[Source texts of formatted documents]

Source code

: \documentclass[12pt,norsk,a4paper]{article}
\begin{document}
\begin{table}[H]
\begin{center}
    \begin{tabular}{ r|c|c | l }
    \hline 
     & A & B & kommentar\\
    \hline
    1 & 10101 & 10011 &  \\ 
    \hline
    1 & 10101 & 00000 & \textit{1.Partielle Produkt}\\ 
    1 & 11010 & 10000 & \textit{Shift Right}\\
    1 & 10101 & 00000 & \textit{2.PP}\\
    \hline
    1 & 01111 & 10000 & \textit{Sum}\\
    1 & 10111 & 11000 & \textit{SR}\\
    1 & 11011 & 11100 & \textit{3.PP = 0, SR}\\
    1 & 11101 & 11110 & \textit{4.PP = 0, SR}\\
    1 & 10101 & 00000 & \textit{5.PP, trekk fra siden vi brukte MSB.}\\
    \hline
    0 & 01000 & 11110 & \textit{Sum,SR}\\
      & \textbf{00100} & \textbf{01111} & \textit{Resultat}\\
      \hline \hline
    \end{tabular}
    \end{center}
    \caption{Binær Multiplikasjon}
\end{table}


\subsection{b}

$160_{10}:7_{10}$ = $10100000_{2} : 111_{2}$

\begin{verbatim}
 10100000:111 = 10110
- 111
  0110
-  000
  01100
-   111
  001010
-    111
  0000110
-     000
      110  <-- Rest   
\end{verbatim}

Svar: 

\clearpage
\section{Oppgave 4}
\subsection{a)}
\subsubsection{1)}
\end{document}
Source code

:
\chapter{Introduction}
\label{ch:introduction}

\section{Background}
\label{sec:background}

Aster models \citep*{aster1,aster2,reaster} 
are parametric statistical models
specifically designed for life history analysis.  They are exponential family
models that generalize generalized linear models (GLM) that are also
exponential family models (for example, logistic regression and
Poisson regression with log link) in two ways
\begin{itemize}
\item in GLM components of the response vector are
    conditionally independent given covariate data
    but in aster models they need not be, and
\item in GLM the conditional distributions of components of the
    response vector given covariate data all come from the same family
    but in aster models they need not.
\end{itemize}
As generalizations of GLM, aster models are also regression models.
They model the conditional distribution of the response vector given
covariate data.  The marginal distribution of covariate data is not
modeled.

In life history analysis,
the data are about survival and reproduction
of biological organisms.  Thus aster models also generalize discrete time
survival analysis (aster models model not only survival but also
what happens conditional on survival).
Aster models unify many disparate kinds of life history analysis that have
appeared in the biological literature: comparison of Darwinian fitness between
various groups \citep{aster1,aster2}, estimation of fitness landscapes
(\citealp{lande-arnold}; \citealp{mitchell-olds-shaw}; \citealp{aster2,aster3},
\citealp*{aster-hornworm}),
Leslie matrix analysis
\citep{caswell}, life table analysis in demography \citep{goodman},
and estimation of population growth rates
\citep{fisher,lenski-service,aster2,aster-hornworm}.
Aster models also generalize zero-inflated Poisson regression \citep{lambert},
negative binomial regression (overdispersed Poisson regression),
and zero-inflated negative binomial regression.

▶ _PROBLEM DETAILS_
Above are the records; report each line in them that includes the word "history".

▶ _TASK SOLUTION_
specifically designed for life history analysis.  They are exponential family
In life history analysis,
Aster models unify many disparate kinds of life history analysis that have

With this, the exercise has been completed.